They show whether your user base is growing and where your users are coming from.
What you can find out
- What channels are the new acquisitions coming from? This will show you where to pour more of your ad budget into.
- What is the percent of downloads that turned into opens? This will show you which ad networks (eg Facebook) are bringing in the highest value users, not necessarily the greatest number of users.
- What is your cost per acquisition? This will reveal the return on investment for each acquisition campaign
- How are your app store ratings and reviews? This will reveal public perception of your app, giving you qualitative (anecdotal) feedback
- What is your conversion rate of app store traffic to downloads?
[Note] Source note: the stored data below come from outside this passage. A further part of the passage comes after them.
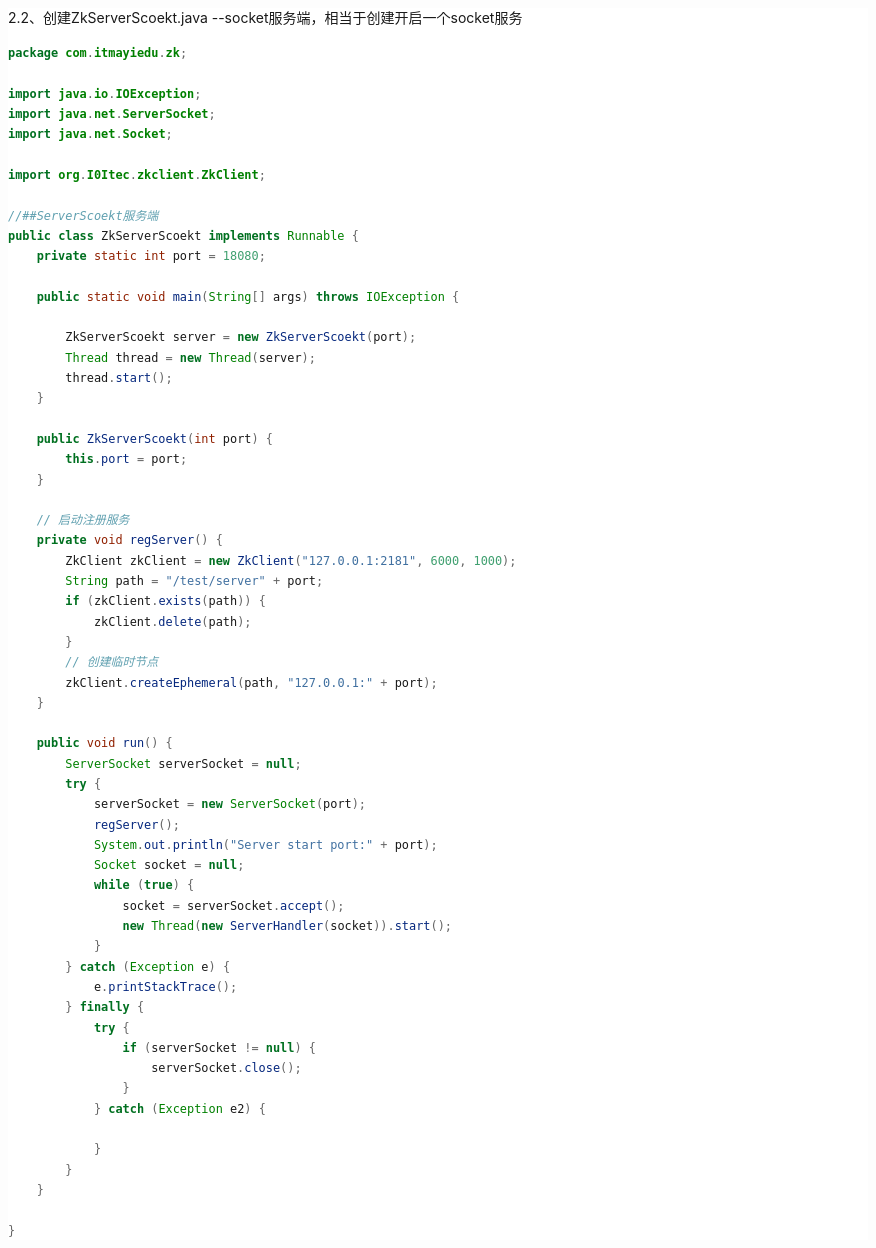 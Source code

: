 

2.2、创建ZkServerScoekt.java  --socket服务端，相当于创建开启一个socket服务

```java
package com.itmayiedu.zk;

import java.io.IOException;
import java.net.ServerSocket;
import java.net.Socket;

import org.I0Itec.zkclient.ZkClient;

//##ServerScoekt服务端
public class ZkServerScoekt implements Runnable {
	private static int port = 18080;

	public static void main(String[] args) throws IOException {

		ZkServerScoekt server = new ZkServerScoekt(port);
		Thread thread = new Thread(server);
		thread.start();
	}

	public ZkServerScoekt(int port) {
		this.port = port;
	}

	// 启动注册服务
	private void regServer() {
		ZkClient zkClient = new ZkClient("127.0.0.1:2181", 6000, 1000);
		String path = "/test/server" + port;
		if (zkClient.exists(path)) {
			zkClient.delete(path);
		}
		// 创建临时节点
		zkClient.createEphemeral(path, "127.0.0.1:" + port);
	}

	public void run() {
		ServerSocket serverSocket = null;
		try {
			serverSocket = new ServerSocket(port);
			regServer();
			System.out.println("Server start port:" + port);
			Socket socket = null;
			while (true) {
				socket = serverSocket.accept();
				new Thread(new ServerHandler(socket)).start();
			}
		} catch (Exception e) {
			e.printStackTrace();
		} finally {
			try {
				if (serverSocket != null) {
					serverSocket.close();
				}
			} catch (Exception e2) {

			}
		}
	}

}
```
If traffic is high but you aren’t getting that many downloads, you may need to optimise your description/screenshots to push conversions.
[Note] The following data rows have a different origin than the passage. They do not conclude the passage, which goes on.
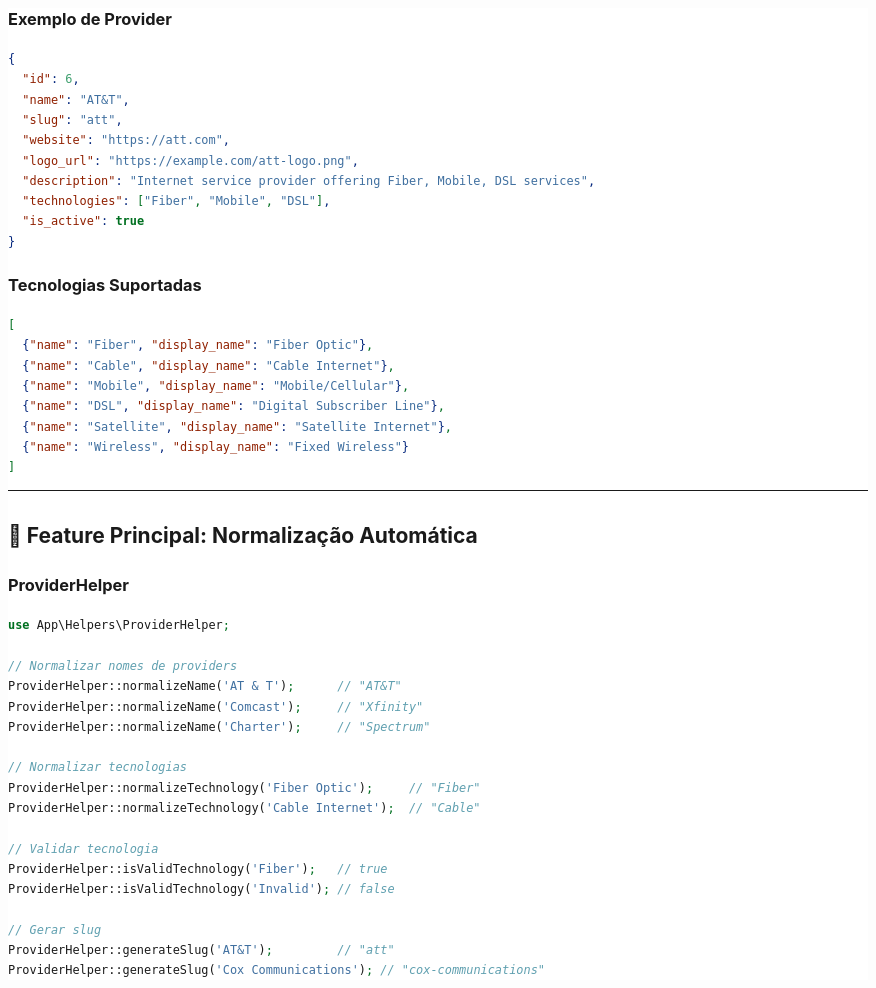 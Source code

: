 ### Exemplo de Provider

```json
{
  "id": 6,
  "name": "AT&T",
  "slug": "att",
  "website": "https://att.com",
  "logo_url": "https://example.com/att-logo.png",
  "description": "Internet service provider offering Fiber, Mobile, DSL services",
  "technologies": ["Fiber", "Mobile", "DSL"],
  "is_active": true
}
```

### Tecnologias Suportadas

```json
[
  {"name": "Fiber", "display_name": "Fiber Optic"},
  {"name": "Cable", "display_name": "Cable Internet"},
  {"name": "Mobile", "display_name": "Mobile/Cellular"},
  {"name": "DSL", "display_name": "Digital Subscriber Line"},
  {"name": "Satellite", "display_name": "Satellite Internet"},
  {"name": "Wireless", "display_name": "Fixed Wireless"}
]
```

---

## 🔑 Feature Principal: Normalização Automática

### ProviderHelper

```php
use App\Helpers\ProviderHelper;

// Normalizar nomes de providers
ProviderHelper::normalizeName('AT & T');      // "AT&T"
ProviderHelper::normalizeName('Comcast');     // "Xfinity"
ProviderHelper::normalizeName('Charter');     // "Spectrum"

// Normalizar tecnologias
ProviderHelper::normalizeTechnology('Fiber Optic');     // "Fiber"
ProviderHelper::normalizeTechnology('Cable Internet');  // "Cable"

// Validar tecnologia
ProviderHelper::isValidTechnology('Fiber');   // true
ProviderHelper::isValidTechnology('Invalid'); // false

// Gerar slug
ProviderHelper::generateSlug('AT&T');         // "att"
ProviderHelper::generateSlug('Cox Communications'); // "cox-communications"
```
Bonus: 5 Customer Acquisition Strategies To Reel In Your First 5000 Users
Main takeaways from acquisition metrics
Let’s get one thing cleared up right now.
Acquisition metrics like number of downloads are vanity metrics – they aren’t indicative of how big your app userbase actually is, because many people downloading your app many not be using it at all.
The real value of acquisition mobile app analytics metrics is in analysing how your acquisition campaigns are performing.
Where are the new acquisitions coming from? Organic search, word-of-mouth, paid campaigns or in-app referrals?
Acquisition reports also track return on investment for these campaigns.
To reduce cost per customer acquisition (or CPI), you need to be constantly A/B testing and monitoring the impact of your marketing efforts.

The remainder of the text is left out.